Request behavior in the current single-adapter implementation:

text

model=qwen3.5-kt-ft
=> base + KT expert LoRA

model=qwen3.5-kt-ft:qwen35b_neko
=> base + KT expert LoRA + SGLang non-expert LoRA

The suffix after : must match the left-side name in --lora-paths.

6. Smoke Test

bash

curl -sS http://127.0.0.1:30006/v1/chat/completions \
  -H 'Content-Type: application/json' \
  -d '{
    "model": "qwen3.5-kt-ft:qwen35b_neko",
    "messages": [{"role": "user", "content": "我回来了，你在干嘛？"}],
    "temperature": 0.7,
    "max_tokens": 160,
    "chat_template_kwargs": {"enable_thinking": false}
  }'

Startup logs should include lines similar to:

text

Prepared merged KT LoRA adapter ... for runtime: expert=... nonexpert=...
Loaded KT expert LoRA for layer ...
Using triton as backend of LoRA kernels.

7. Advanced: Manual Split Serving

The older split-runtime contract is still available for debugging:

bash

--kt-expert-lora-path <EXPERT_ADAPTER_DIR> \
--enable-lora \
--lora-paths <NONEXPERT_LORA_NAME>=<NONEXPERT_ADAPTER_DIR>

This is not the recommended user-facing path. Normal users should pass one merged adapter directory through --lora-paths only.

8. Troubleshooting

`Got LoRA adapter that has never been loaded: lora0`

The adapter name in the request must match the left side of --lora-paths. If you launched with qwen35b_neko=..., request model=qwen3.5-kt-ft:qwen35b_neko, not :lora0.

No visible adapter effect

Make sure you are serving the intended merged adapter directory.

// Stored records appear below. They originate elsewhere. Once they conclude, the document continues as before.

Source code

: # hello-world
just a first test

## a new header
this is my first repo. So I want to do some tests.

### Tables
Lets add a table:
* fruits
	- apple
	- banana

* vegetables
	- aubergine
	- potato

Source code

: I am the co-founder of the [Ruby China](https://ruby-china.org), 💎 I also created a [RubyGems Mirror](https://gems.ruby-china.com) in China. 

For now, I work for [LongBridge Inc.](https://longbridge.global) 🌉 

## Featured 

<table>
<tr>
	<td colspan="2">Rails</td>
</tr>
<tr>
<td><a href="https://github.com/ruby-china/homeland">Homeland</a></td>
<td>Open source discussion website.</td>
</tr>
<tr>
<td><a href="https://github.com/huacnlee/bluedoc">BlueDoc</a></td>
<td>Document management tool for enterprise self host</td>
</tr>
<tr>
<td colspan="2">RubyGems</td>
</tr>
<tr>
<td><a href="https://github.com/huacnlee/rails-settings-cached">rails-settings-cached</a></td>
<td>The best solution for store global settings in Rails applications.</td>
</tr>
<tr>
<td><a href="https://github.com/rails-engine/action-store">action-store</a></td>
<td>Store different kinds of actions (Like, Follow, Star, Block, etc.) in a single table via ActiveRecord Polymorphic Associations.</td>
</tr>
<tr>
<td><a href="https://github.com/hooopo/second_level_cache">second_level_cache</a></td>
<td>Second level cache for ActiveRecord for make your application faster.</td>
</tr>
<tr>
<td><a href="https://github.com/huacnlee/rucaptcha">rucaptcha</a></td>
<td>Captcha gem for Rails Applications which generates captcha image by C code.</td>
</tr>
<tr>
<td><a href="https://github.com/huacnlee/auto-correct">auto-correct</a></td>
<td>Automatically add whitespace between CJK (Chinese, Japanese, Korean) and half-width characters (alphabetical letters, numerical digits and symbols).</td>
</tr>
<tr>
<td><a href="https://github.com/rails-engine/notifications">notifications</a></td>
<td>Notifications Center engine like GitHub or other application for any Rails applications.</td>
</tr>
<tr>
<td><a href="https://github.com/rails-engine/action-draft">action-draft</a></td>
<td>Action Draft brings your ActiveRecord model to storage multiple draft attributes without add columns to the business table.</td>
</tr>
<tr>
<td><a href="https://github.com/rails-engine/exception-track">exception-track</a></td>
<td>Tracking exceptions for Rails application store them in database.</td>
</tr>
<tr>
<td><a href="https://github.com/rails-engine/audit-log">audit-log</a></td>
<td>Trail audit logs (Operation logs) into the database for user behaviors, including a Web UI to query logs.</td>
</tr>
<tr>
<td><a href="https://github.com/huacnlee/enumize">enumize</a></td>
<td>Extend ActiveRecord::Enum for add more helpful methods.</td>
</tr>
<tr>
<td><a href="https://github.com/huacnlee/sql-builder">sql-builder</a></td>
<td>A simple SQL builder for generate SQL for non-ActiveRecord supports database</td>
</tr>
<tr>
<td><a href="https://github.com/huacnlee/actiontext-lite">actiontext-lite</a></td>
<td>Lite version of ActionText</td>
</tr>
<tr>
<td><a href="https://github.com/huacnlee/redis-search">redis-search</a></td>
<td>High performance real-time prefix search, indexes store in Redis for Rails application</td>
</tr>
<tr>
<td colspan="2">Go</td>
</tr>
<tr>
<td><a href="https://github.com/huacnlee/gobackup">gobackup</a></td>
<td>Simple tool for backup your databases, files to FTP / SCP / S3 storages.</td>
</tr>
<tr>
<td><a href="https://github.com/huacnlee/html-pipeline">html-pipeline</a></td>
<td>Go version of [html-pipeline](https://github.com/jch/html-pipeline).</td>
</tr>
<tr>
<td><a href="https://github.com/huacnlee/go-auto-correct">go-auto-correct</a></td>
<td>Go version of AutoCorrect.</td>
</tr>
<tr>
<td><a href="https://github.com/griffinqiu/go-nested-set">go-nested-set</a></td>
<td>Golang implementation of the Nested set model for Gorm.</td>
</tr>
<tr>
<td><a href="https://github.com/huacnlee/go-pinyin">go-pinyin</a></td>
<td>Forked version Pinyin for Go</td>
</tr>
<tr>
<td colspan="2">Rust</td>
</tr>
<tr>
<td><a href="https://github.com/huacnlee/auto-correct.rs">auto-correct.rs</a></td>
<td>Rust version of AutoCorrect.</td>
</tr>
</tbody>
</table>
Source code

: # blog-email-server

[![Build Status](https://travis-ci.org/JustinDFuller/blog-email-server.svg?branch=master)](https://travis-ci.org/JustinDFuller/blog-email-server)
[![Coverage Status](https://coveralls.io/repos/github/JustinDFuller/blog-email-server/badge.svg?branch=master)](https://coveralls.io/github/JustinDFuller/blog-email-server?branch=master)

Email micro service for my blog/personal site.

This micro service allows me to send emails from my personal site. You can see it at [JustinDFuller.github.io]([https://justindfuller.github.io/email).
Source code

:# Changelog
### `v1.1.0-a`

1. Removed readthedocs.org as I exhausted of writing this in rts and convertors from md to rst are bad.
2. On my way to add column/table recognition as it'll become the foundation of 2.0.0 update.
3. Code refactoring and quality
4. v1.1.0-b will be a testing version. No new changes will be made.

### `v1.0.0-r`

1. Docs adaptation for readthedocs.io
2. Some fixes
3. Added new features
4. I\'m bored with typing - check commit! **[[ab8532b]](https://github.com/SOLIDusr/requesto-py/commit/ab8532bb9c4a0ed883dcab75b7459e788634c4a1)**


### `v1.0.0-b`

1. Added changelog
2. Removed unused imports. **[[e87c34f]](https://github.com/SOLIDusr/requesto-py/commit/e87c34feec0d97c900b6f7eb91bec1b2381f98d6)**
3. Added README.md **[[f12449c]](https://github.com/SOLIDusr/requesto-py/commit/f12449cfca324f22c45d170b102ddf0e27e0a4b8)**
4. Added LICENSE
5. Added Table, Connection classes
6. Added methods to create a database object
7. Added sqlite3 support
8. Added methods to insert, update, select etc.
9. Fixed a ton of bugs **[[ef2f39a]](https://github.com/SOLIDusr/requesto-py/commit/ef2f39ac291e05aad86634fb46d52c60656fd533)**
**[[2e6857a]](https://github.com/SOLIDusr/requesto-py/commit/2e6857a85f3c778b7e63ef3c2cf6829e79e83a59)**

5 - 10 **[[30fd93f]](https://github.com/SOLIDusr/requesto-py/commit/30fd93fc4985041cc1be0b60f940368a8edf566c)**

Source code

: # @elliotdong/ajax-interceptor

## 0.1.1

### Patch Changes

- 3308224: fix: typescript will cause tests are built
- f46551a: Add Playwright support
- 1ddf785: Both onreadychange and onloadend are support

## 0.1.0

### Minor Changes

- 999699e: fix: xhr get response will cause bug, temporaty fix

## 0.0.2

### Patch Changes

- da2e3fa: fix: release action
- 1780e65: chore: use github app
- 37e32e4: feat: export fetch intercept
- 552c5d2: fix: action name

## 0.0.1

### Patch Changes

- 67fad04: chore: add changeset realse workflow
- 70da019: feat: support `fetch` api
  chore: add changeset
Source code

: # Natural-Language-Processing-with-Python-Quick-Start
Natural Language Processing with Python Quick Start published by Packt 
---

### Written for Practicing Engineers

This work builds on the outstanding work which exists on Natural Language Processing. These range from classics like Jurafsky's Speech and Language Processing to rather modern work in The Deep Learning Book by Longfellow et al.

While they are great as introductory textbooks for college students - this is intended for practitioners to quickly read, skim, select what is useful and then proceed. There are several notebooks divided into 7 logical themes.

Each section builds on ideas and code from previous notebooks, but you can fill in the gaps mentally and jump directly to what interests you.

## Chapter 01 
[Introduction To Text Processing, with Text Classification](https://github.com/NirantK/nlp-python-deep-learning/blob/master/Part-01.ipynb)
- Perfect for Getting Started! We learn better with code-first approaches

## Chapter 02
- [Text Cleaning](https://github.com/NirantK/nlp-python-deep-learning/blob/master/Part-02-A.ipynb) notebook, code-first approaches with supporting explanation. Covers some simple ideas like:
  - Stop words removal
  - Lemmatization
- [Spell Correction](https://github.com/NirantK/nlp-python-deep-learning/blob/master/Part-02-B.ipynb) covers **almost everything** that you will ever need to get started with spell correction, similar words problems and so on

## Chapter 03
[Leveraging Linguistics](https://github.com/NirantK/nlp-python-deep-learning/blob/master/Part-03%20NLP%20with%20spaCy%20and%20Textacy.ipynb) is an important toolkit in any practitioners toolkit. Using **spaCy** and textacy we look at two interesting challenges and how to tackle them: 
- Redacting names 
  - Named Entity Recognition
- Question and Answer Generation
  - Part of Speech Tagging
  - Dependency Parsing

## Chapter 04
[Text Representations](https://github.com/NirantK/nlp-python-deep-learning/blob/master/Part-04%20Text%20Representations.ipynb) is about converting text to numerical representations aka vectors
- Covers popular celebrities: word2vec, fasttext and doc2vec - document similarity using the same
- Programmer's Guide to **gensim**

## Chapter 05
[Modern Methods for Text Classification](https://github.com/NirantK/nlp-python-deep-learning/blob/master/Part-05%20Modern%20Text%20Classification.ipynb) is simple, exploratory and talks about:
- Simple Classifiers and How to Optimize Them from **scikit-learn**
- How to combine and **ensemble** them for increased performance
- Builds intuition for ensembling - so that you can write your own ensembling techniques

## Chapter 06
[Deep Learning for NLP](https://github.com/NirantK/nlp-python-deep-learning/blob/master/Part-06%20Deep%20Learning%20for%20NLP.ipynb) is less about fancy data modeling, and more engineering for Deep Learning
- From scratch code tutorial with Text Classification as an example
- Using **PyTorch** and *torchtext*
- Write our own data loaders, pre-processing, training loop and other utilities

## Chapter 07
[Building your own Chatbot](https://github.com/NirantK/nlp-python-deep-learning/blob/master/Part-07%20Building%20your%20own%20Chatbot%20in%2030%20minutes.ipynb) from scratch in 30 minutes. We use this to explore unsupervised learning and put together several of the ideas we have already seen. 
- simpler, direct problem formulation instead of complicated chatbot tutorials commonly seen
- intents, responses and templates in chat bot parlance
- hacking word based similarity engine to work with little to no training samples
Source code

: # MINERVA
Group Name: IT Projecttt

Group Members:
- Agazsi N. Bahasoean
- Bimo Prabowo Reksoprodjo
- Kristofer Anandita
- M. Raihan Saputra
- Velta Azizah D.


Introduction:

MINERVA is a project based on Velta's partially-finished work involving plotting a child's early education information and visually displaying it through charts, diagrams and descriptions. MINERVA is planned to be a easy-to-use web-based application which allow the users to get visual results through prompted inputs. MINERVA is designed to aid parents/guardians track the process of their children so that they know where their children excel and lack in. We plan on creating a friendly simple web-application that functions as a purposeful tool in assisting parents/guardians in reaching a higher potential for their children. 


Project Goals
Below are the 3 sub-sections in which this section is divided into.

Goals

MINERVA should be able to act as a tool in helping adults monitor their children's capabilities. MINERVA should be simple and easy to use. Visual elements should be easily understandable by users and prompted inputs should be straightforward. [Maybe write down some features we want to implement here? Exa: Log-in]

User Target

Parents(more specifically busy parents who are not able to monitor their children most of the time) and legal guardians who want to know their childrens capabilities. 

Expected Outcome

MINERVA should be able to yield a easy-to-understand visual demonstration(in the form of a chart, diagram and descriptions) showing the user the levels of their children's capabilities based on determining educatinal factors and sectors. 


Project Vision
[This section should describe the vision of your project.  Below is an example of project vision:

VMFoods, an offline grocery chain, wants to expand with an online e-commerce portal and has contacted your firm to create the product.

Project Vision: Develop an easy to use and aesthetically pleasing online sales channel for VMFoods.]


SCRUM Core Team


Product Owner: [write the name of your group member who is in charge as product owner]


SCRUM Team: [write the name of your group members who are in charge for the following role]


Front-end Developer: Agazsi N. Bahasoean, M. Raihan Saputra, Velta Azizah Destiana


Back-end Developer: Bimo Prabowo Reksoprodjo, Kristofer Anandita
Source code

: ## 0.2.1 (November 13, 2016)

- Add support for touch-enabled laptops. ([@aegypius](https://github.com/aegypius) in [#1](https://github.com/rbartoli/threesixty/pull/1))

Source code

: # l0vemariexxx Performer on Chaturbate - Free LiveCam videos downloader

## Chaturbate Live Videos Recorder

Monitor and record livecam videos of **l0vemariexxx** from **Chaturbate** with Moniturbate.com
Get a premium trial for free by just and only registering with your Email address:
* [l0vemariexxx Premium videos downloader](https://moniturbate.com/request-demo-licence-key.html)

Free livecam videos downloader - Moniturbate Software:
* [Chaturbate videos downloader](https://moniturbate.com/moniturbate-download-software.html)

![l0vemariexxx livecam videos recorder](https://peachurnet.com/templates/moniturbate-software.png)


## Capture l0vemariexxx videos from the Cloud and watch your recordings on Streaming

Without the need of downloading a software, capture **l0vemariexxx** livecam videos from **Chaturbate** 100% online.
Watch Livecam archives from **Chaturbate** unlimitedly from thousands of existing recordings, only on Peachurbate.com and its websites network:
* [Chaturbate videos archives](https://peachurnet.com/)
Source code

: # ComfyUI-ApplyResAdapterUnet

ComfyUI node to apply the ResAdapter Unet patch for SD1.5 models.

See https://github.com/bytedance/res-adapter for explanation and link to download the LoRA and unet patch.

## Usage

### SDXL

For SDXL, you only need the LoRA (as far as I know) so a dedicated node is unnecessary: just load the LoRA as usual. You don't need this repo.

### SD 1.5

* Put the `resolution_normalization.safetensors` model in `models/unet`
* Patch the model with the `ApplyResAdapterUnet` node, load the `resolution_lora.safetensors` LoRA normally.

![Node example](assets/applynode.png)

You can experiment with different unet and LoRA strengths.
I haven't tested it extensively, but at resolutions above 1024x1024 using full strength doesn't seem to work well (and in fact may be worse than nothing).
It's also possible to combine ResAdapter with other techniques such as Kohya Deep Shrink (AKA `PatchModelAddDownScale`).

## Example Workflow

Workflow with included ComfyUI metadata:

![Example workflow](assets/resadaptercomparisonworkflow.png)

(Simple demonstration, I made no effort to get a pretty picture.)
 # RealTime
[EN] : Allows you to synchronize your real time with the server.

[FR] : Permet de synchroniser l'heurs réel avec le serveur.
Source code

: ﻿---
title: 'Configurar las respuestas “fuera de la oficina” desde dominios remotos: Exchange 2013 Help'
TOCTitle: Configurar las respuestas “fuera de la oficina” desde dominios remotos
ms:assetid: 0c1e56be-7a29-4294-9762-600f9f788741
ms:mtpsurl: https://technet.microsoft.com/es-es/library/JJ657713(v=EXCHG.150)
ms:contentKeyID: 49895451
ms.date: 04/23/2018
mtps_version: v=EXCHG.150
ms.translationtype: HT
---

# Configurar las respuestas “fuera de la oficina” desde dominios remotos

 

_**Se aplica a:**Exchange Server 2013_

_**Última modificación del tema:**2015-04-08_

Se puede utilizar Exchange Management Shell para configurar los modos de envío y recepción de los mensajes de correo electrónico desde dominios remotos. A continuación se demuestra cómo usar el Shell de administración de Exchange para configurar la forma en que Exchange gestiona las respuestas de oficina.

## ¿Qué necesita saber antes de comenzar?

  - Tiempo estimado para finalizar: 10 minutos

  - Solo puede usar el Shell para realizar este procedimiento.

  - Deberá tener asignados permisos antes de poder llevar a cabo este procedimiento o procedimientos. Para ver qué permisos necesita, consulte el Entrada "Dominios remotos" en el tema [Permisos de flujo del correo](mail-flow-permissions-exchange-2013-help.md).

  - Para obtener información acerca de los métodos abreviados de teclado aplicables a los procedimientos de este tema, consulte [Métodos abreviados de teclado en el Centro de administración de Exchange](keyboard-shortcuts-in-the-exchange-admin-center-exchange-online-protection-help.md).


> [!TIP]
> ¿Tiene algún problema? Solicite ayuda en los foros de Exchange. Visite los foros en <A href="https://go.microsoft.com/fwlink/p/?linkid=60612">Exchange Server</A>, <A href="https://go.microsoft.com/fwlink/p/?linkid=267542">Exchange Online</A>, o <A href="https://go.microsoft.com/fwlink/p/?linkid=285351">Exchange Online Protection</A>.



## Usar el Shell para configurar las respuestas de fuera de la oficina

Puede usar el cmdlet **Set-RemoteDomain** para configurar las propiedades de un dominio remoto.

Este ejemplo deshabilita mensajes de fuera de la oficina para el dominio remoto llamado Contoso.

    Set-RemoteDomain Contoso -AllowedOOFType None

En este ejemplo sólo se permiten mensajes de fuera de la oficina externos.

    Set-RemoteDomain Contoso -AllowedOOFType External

For example, use the Neko adapter at ..._nekoqa_eod_240_sglang, not a generic sanity adapter such as ..._Moe_sglang.

`connection refused`

Check that the server is listening on the port you curl, and remember the example above binds to 127.0.0.1, not 0.0.0.0.

Server resolves upstream SGLang instead of this checkout

bash

python - <<'PY'
import inspect
import sglang.srt.models.qwen3_5 as qwen3_5
print(inspect.getfile(qwen3_5))
PY

The path should come from this repository's third_party/sglang.